Durant la première moitié du XIXème siècle, l’idée d’une caisse de retraite commence à faire son chemin en France. Nombreuses sont les réflexions et les propositions de projets qui émergent, parallèlement à la question sociale et à la prise en charge des plus démunis. L’instauration de la Deuxième République en 1848 reprend ces diverses réflexions avec succès ou pas (les ateliers nationaux). La question des retraites est celle qui, curieusement, s’ancre certainement le plus dans les esprits mais oppose deux visions radicalement opposées : les uns estiment qu’il ne revient pas à l’État de gérer un tel système, les autres pensant au contraire qu’il revient à l’État de l’encadrer et de le rendre obligatoire.

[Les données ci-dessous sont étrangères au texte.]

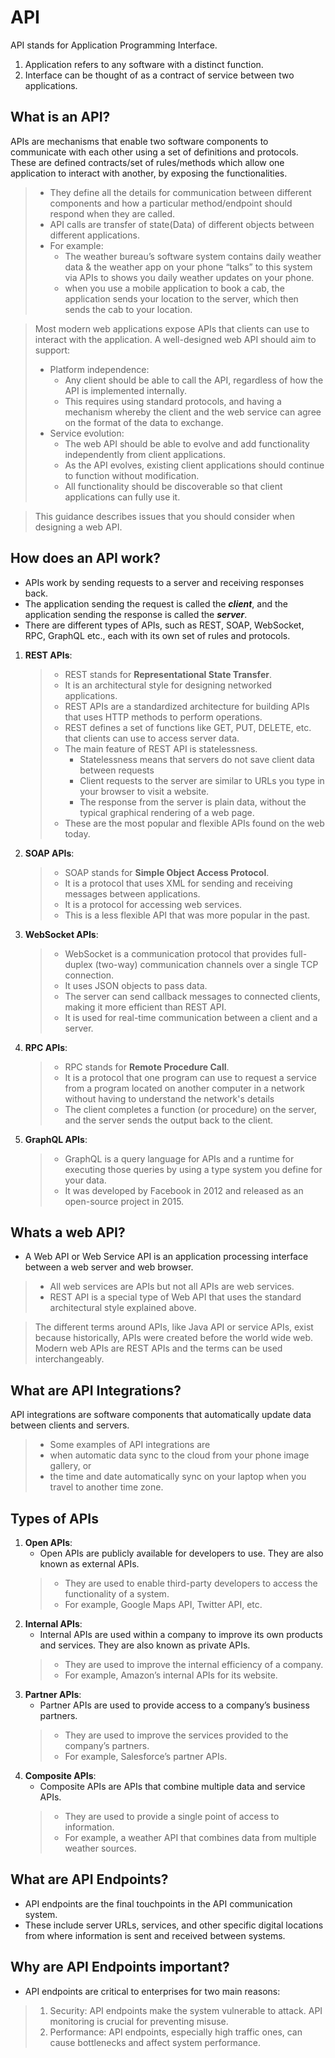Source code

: # API
API stands for Application Programming Interface.

1. Application refers to any software with a distinct function.
2. Interface can be thought of as a contract of service between two applications.

## What is an API?
APIs are mechanisms that enable two software components to communicate with each other using a set of definitions and protocols.
These are defined contracts/set of rules/methods which allow one application to interact with another, by exposing the functionalities.
> - They define all the details for communication between different components and how a particular method/endpoint should respond when they are called.
> - API calls are transfer of state(Data) of different objects between different applications.
>  - For example:
>    - The weather bureau’s software system contains daily weather data & the weather app on your phone “talks” to this system via APIs to shows you daily weather updates on your phone.
>    - when you use a mobile application to book a cab, the application sends your location to the server, which then sends the cab to your location.

> Most modern web applications expose APIs that clients can use to interact with the application. A well-designed web API should aim to support:
>   - Platform independence: 
>     - Any client should be able to call the API, regardless of how the API is implemented internally.
>     - This requires using standard protocols, and having a mechanism whereby the client and the web service can agree on the format of the data to exchange.
>   - Service evolution:
>     - The web API should be able to evolve and add functionality independently from client applications.
>     - As the API evolves, existing client applications should continue to function without modification. 
>     - All functionality should be discoverable so that client applications can fully use it.

> This guidance describes issues that you should consider when designing a web API.

## How does an API work?
- APIs work by sending requests to a server and receiving responses back.
- The application sending the request is called the ***client***, and the application sending the response is called the ***server***.
- There are different types of APIs, such as REST, SOAP, WebSocket, RPC, GraphQL etc., each with its own set of rules and protocols.

1. **REST APIs**: 
    > - REST stands for **Representational State Transfer**. 
    > - It is an architectural style for designing networked applications. 
    > - REST APIs are a standardized architecture for building APIs that uses HTTP methods to perform operations.
    > - REST defines a set of functions like GET, PUT, DELETE, etc. that clients can use to access server data.
    > - The main feature of REST API is statelessness.
    >   - Statelessness means that servers do not save client data between requests
    >   - Client requests to the server are similar to URLs you type in your browser to visit a website. 
    >   - The response from the server is plain data, without the typical graphical rendering of a web page.
    > - These are the most popular and flexible APIs found on the web today.
2. **SOAP APIs**:
    > - SOAP stands for **Simple Object Access Protocol**.
    > - It is a protocol that uses XML for sending and receiving messages between applications.
    > - It is a protocol for accessing web services. 
    > - This is a less flexible API that was more popular in the past.
3. **WebSocket APIs**: 
    > - WebSocket is a communication protocol that provides full-duplex (two-way) communication channels over a single TCP connection. 
    > - It uses JSON objects to pass data.
    > - The server can send callback messages to connected clients, making it more efficient than REST API.
    > - It is used for real-time communication between a client and a server.
4. **RPC APIs**: 
    > - RPC stands for **Remote Procedure Call**. 
    > - It is a protocol that one program can use to request a service from a program located on another computer in a network without having to understand the network's details
    > - The client completes a function (or procedure) on the server, and the server sends the output back to the client.
5. **GraphQL APIs**: 
    > - GraphQL is a query language for APIs and a runtime for executing those queries by using a type system you define for your data. 
    > - It was developed by Facebook in 2012 and released as an open-source project in 2015.

## Whats a web API?
- A Web API or Web Service API is an application processing interface between a web server and web browser.
> - All web services are APIs but not all APIs are web services. 
> - REST API is a special type of Web API that uses the standard architectural style explained above.

> The different terms around APIs, like Java API or service APIs, exist because historically, APIs were created before the world wide web.
> Modern web APIs are REST APIs and the terms can be used interchangeably.
 
## What are API Integrations?
API integrations are software components that automatically update data between clients and servers. 
> - Some examples of API integrations are 
>  - when automatic data sync to the cloud from your phone image gallery, or 
>  - the time and date automatically sync on your laptop when you travel to another time zone.

## Types of APIs
1. **Open APIs**: 
    - Open APIs are publicly available for developers to use. They are also known as external APIs.
    > - They are used to enable third-party developers to access the functionality of a system.
    > - For example, Google Maps API, Twitter API, etc.
2. **Internal APIs**: 
    - Internal APIs are used within a company to improve its own products and services. They are also known as private APIs.
    > - They are used to improve the internal efficiency of a company.
    > - For example, Amazon’s internal APIs for its website.
3. **Partner APIs**: 
    - Partner APIs are used to provide access to a company’s business partners.
    > - They are used to improve the services provided to the company’s partners.
    > - For example, Salesforce’s partner APIs.
4. **Composite APIs**: 
    - Composite APIs are APIs that combine multiple data and service APIs.
    > - They are used to provide a single point of access to information.
    > - For example, a weather API that combines data from multiple weather sources.

## What are API Endpoints?
- API endpoints are the final touchpoints in the API communication system. 
- These include server URLs, services, and other specific digital locations from where information is sent and received between systems. 

## Why are API Endpoints important?
- API endpoints are critical to enterprises for two main reasons:
> 1. Security: API endpoints make the system vulnerable to attack. API monitoring is crucial for preventing misuse.
> 2. Performance: API endpoints, especially high traffic ones, can cause bottlenecks and affect system performance.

C’est dans ce contexte que G. Bollotte, un observateur social, adresse une pétition à l’attention des députés, pétition également publiée, au même moment, sous forme de brochure. Après avoir développé ses arguments en faveur d’une caisse de retraite s’étendant à toute la population et non à quelques métiers, il expose son projet de caisse et son mode de fonctionnement. L’âge de départ à la retraite, le montant des versements… Le projet est complet, même si ici nous nous limiterons à deux extraits moins techniques.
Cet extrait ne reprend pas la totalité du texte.